§ **Task brief**
Write the records out exactly, so that no picture remains in the copy.

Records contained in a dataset
▽

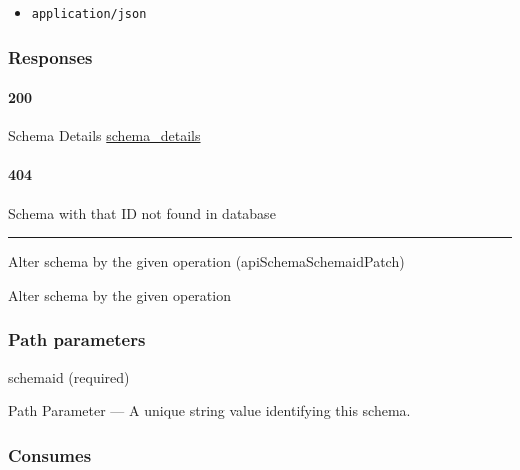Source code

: \begin{itemize}
\tightlist
\item
  \texttt{application/json}
\end{itemize}

\hypertarget{responses-78}{%
\subsubsection{Responses}\label{responses-78}}

\hypertarget{section-256}{%
\paragraph{200}\label{section-256}}

Schema Details \protect\hyperlink{schema_details}{schema\_details}

\hypertarget{section-257}{%
\paragraph{404}\label{section-257}}

Schema with that ID not found in database \protect\hyperlink{}{}

\begin{center}\rule{0.5\linewidth}{\linethickness}\end{center}

\protect\hypertarget{apiSchemaSchemaidPatch}{}{}

\begin{Shaded}
\begin{Highlighting}[]
\end{Highlighting}
\end{Shaded}

Alter schema by the given operation ({apiSchemaSchemaidPatch})

Alter schema by the given operation

\hypertarget{path-parameters-38}{%
\subsubsection{Path parameters}\label{path-parameters-38}}

schemaid (required)

{Path Parameter} --- A unique string value identifying this schema.

\hypertarget{consumes-26}{%
\subsubsection{Consumes}\label{consumes-26}}

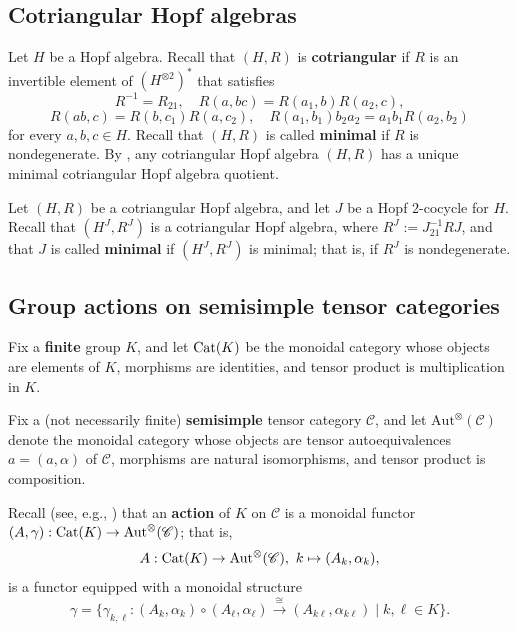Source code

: \documentclass{amsart}
\theoremstyle{definition}
\newcommand{\C}{\mathscr{C}}
\newcommand{\ot}{\otimes}
\numberwithin{equation}{section}
\begin{document}
\subsection{Cotriangular Hopf algebras}\label{sec:cothopalg} 
Let $H$ be a Hopf algebra. Recall that $(H,R)$ is {\bf cotriangular} if $R$ is an invertible element of $(H^{\ot 2})^*$ that satisfies 
\begin{equation*}
R^{-1}=R_{21},\quad R(a,bc)=R(a_1,b)R(a_2,c),
\end{equation*}
\begin{equation*}
R(ab,c)=R(b,c_1)R(a,c_2),\quad R(a_1,b_1)b_2a_2=a_1b_1R(a_2,b_2)
\end{equation*}
for every $a,b,c\in H$.
Recall that $(H,R)$ is called {\bf minimal} if $R$ is nondegenerate. By \cite[Proposition 2.1]{G}, any cotriangular Hopf algebra $(H,R)$ has a unique minimal cotriangular Hopf algebra quotient.

Let $(H,R)$ be a cotriangular Hopf algebra, and let $J$ be a Hopf $2$-cocycle for $H$. Recall that $(H^J,R^J)$ is a cotriangular Hopf algebra, where $R^J:=J_{21}^{-1}RJ$, and that $J$ is called {\bf minimal} if $(H^J,R^J)$ is minimal; that is, if $R^J$ is nondegenerate.

\subsection{Group actions on semisimple tensor categories}\label{sec:Group actions on tensor categories}
Fix a {\bf finite} group $K$, and let ${\rm Cat}(K)$ be the
monoidal category whose objects are elements of $K$, morphisms are
identities, and tensor product is multiplication in
$K$. 

Fix a (not necessarily finite) {\bf semisimple} tensor category $\C$, and let $\text{Aut}^\ot(\C)$ denote the
monoidal category whose objects are tensor autoequivalences $a=(a,\alpha)$ of $\C$, morphisms are
natural isomorphisms, and tensor product is composition.
 
Recall (see, e.g., \cite[Definition 2.7.1]{EGNO}) that an {\bf action} of $K$ on $\C$ is a monoidal functor $(A,\gamma):{\rm Cat}(K) \to \text{Aut}^\ot(\C)$; that is,  
\begin{equation}\label{actiofunctor}
A:{\rm Cat}(K)\to \text{Aut}^\ot(\C),\,\,k \mapsto
(A_k,\alpha_k),
\end{equation}
is a functor equipped with a monoidal structure 
\begin{equation}\label{gammamonstr}
\gamma=\{\gamma_{k,\ell}: (A_k,\alpha_k)\circ (A_{\ell},\alpha_{\ell})\xrightarrow{\cong} (A_{k\ell},\alpha_{k\ell})\mid k,\ell\in K\}.
\end{equation}
\end{document}
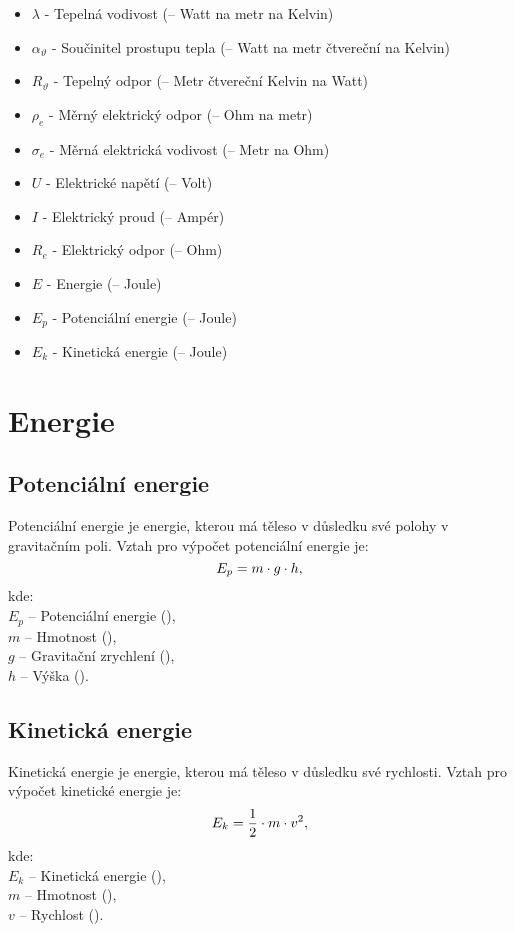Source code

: \documentclass{article}
\begin{document}
\begin{itemize}
    \item $\lambda$ - Tepelná vodivost (\ueqWandMinvKinv \myFS -- Watt na metr na Kelvin)
    \item $\alpha_{\vartheta}$ - Součinitel prostupu tepla (\ueqWandMinvsqKinv \myFS -- Watt na metr čtvereční na Kelvin)
    \item $R_{\vartheta}$ - Tepelný odpor (\ueqMsqKandWinv \myFS -- Metr čtvereční Kelvin na Watt)
    \item $\rho_e$ - Měrný elektrický odpor (\ueqOHMandMinv \myFS -- Ohm na metr)
    \item $\sigma_e$ - Měrná elektrická vodivost (\ueqMandOHMinv \myFS -- Metr na Ohm)
    \item $U$ - Elektrické napětí (\ueqV \myFS -- Volt)
    \item $I$ - Elektrický proud (\ueqA \myFS -- Ampér)
    \item $R_e$ - Elektrický odpor (\ueqOHM \myFS -- Ohm)
    \item $E$ - Energie (\ueqJ \myFS -- Joule)
    \item $E_p$ - Potenciální energie (\ueqJ \myFS -- Joule)
    \item $E_k$ - Kinetická energie (\ueqJ \myFS -- Joule)
\end{itemize}

\newpage




\section{Energie}



\subsection{Potenciální energie}
Potenciální energie je energie, kterou má těleso v důsledku své polohy v gravitačním poli. Vztah pro výpočet potenciální energie je:
\begin{equation}
    E_p = m \cdot g \cdot h,
    \tagaddtext{(\ueqJ)}
\end{equation}
kde:\\
$E_p$ -- Potenciální energie (\ueqJ),\\
$m$ -- Hmotnost (\ueqKG),\\
$g$ -- Gravitační zrychlení (\ueqMandSinvsq),\\
$h$ -- Výška (\ueqM).



\subsection{Kinetická energie}
Kinetická energie je energie, kterou má těleso v důsledku své rychlosti. Vztah pro výpočet kinetické energie je:
\begin{equation}
    E_k = \frac{1}{2} \cdot m \cdot v^2,
    \tagaddtext{(\ueqJ)}
\end{equation}
kde:\\
$E_k$ -- Kinetická energie (\ueqJ),\\
$m$ -- Hmotnost (\ueqKG),\\
$v$ -- Rychlost (\ueqMandSinv).
\end{document}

△

§ **Task solution**
Source code

: \begin{itemize}
\tightlist
\item
  \texttt{application/json}
\end{itemize}

\hypertarget{responses-78}{%
\subsubsection{Responses}\label{responses-78}}

\hypertarget{section-256}{%
\paragraph{200}\label{section-256}}

Schema Details \protect\hyperlink{schema_details}{schema\_details}

\hypertarget{section-257}{%
\paragraph{404}\label{section-257}}

Schema with that ID not found in database \protect\hyperlink{}{}

\begin{center}\rule{0.5\linewidth}{\linethickness}\end{center}

\protect\hypertarget{apiSchemaSchemaidPatch}{}{}

\begin{Shaded}
\begin{Highlighting}[]
\end{Highlighting}
\end{Shaded}

Alter schema by the given operation ({apiSchemaSchemaidPatch})

Alter schema by the given operation

\hypertarget{path-parameters-38}{%
\subsubsection{Path parameters}\label{path-parameters-38}}

schemaid (required)

{Path Parameter} --- A unique string value identifying this schema.

\hypertarget{consumes-26}{%
\subsubsection{Consumes}\label{consumes-26}}

Source code

: \documentclass{amsart}
\theoremstyle{definition}
\newcommand{\C}{\mathscr{C}}
\newcommand{\ot}{\otimes}
\numberwithin{equation}{section}
\begin{document}
\subsection{Cotriangular Hopf algebras}\label{sec:cothopalg} 
Let $H$ be a Hopf algebra. Recall that $(H,R)$ is {\bf cotriangular} if $R$ is an invertible element of $(H^{\ot 2})^*$ that satisfies 
\begin{equation*}
R^{-1}=R_{21},\quad R(a,bc)=R(a_1,b)R(a_2,c),
\end{equation*}
\begin{equation*}
R(ab,c)=R(b,c_1)R(a,c_2),\quad R(a_1,b_1)b_2a_2=a_1b_1R(a_2,b_2)
\end{equation*}
for every $a,b,c\in H$.
Recall that $(H,R)$ is called {\bf minimal} if $R$ is nondegenerate. By \cite[Proposition 2.1]{G}, any cotriangular Hopf algebra $(H,R)$ has a unique minimal cotriangular Hopf algebra quotient.

Let $(H,R)$ be a cotriangular Hopf algebra, and let $J$ be a Hopf $2$-cocycle for $H$. Recall that $(H^J,R^J)$ is a cotriangular Hopf algebra, where $R^J:=J_{21}^{-1}RJ$, and that $J$ is called {\bf minimal} if $(H^J,R^J)$ is minimal; that is, if $R^J$ is nondegenerate.

\subsection{Group actions on semisimple tensor categories}\label{sec:Group actions on tensor categories}
Fix a {\bf finite} group $K$, and let ${\rm Cat}(K)$ be the
monoidal category whose objects are elements of $K$, morphisms are
identities, and tensor product is multiplication in
$K$. 

Fix a (not necessarily finite) {\bf semisimple} tensor category $\C$, and let $\text{Aut}^\ot(\C)$ denote the
monoidal category whose objects are tensor autoequivalences $a=(a,\alpha)$ of $\C$, morphisms are
natural isomorphisms, and tensor product is composition.
 
Recall (see, e.g., \cite[Definition 2.7.1]{EGNO}) that an {\bf action} of $K$ on $\C$ is a monoidal functor $(A,\gamma):{\rm Cat}(K) \to \text{Aut}^\ot(\C)$; that is,  
\begin{equation}\label{actiofunctor}
A:{\rm Cat}(K)\to \text{Aut}^\ot(\C),\,\,k \mapsto
(A_k,\alpha_k),
\end{equation}
is a functor equipped with a monoidal structure 
\begin{equation}\label{gammamonstr}
\gamma=\{\gamma_{k,\ell}: (A_k,\alpha_k)\circ (A_{\ell},\alpha_{\ell})\xrightarrow{\cong} (A_{k\ell},\alpha_{k\ell})\mid k,\ell\in K\}.
\end{equation}
\end{document}
Source code

: \documentclass{article}
\begin{document}
\begin{itemize}
    \item $\lambda$ - Tepelná vodivost (\ueqWandMinvKinv \myFS -- Watt na metr na Kelvin)
    \item $\alpha_{\vartheta}$ - Součinitel prostupu tepla (\ueqWandMinvsqKinv \myFS -- Watt na metr čtvereční na Kelvin)
    \item $R_{\vartheta}$ - Tepelný odpor (\ueqMsqKandWinv \myFS -- Metr čtvereční Kelvin na Watt)
    \item $\rho_e$ - Měrný elektrický odpor (\ueqOHMandMinv \myFS -- Ohm na metr)
    \item $\sigma_e$ - Měrná elektrická vodivost (\ueqMandOHMinv \myFS -- Metr na Ohm)
    \item $U$ - Elektrické napětí (\ueqV \myFS -- Volt)
    \item $I$ - Elektrický proud (\ueqA \myFS -- Ampér)
    \item $R_e$ - Elektrický odpor (\ueqOHM \myFS -- Ohm)
    \item $E$ - Energie (\ueqJ \myFS -- Joule)
    \item $E_p$ - Potenciální energie (\ueqJ \myFS -- Joule)
    \item $E_k$ - Kinetická energie (\ueqJ \myFS -- Joule)
\end{itemize}

\newpage




\section{Energie}



\subsection{Potenciální energie}
Potenciální energie je energie, kterou má těleso v důsledku své polohy v gravitačním poli. Vztah pro výpočet potenciální energie je:
\begin{equation}
    E_p = m \cdot g \cdot h,
    \tagaddtext{(\ueqJ)}
\end{equation}
kde:\\
$E_p$ -- Potenciální energie (\ueqJ),\\
$m$ -- Hmotnost (\ueqKG),\\
$g$ -- Gravitační zrychlení (\ueqMandSinvsq),\\
$h$ -- Výška (\ueqM).



\subsection{Kinetická energie}
Kinetická energie je energie, kterou má těleso v důsledku své rychlosti. Vztah pro výpočet kinetické energie je:
\begin{equation}
    E_k = \frac{1}{2} \cdot m \cdot v^2,
    \tagaddtext{(\ueqJ)}
\end{equation}
kde:\\
$E_k$ -- Kinetická energie (\ueqJ),\\
$m$ -- Hmotnost (\ueqKG),\\
$v$ -- Rychlost (\ueqMandSinv).
\end{document}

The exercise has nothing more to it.